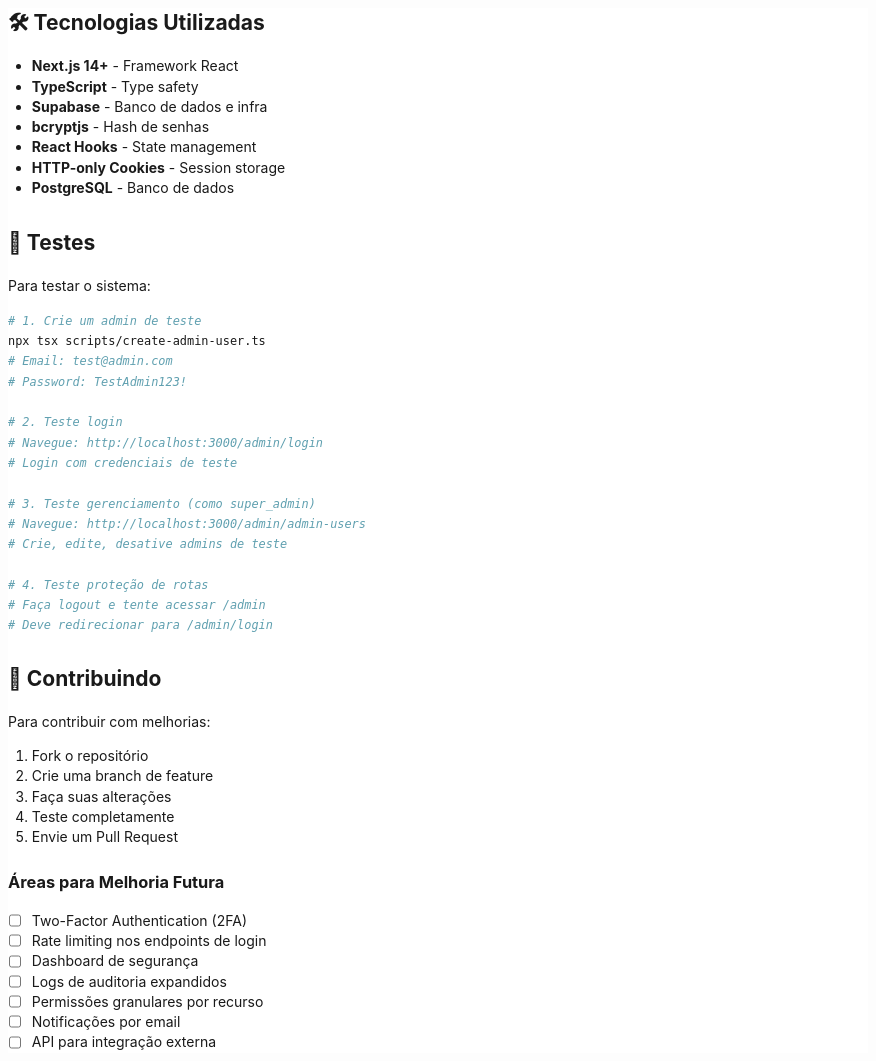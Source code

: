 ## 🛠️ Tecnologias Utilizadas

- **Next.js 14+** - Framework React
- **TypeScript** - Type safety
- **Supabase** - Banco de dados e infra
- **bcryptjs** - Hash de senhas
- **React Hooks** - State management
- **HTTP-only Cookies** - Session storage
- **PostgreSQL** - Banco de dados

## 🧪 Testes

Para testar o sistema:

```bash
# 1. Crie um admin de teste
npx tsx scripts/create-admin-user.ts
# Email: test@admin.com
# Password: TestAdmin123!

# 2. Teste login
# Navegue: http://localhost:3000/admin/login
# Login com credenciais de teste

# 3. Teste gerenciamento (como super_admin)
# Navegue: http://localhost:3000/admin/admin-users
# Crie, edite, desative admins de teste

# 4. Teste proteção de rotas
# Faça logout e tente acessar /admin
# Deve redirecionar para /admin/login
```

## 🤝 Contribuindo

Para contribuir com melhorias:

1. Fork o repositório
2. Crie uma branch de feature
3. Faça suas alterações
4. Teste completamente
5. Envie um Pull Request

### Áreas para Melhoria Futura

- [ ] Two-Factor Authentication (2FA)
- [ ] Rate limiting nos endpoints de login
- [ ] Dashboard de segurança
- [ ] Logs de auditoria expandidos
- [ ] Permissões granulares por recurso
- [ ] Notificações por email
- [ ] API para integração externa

==

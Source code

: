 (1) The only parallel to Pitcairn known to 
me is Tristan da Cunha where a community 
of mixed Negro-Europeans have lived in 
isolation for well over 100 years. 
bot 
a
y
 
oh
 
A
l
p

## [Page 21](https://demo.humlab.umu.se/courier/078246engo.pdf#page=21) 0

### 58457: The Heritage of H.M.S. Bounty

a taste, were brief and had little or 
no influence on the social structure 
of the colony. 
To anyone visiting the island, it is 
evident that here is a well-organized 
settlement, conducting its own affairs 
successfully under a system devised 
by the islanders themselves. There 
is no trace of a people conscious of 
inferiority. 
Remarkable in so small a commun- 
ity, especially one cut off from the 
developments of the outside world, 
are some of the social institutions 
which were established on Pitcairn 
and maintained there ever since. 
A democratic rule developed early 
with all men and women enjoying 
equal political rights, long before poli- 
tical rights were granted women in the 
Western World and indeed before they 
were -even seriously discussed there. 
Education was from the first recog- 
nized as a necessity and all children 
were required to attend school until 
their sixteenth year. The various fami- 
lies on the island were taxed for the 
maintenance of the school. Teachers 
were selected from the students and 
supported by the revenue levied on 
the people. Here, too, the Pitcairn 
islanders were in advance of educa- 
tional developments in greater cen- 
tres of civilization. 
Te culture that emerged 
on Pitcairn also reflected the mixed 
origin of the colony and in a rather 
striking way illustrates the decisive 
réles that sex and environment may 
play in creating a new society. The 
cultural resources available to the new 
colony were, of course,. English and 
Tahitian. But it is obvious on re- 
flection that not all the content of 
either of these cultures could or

--

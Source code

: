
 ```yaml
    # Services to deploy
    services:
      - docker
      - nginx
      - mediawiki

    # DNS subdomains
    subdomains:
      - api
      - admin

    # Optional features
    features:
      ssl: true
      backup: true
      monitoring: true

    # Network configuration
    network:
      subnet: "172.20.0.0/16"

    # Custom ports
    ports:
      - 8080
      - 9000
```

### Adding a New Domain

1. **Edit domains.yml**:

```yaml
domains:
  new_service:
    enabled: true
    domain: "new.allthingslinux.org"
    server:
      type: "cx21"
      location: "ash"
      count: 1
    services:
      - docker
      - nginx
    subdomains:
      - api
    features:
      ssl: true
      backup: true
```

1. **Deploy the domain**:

§ YOUR OBJECTIVE: Everything above from the line containing "striking way illustrates the decisive" through the line containing "either of these cultures could or" must be copied exactly. Nothing outside that range belongs in the answer.

§ RESULT FOR THIS EXERCISE:
striking way illustrates the decisive 
réles that sex and environment may 
play in creating a new society. The 
cultural resources available to the new 
colony were, of course,. English and 
Tahitian. But it is obvious on re- 
flection that not all the content of 
either of these cultures could or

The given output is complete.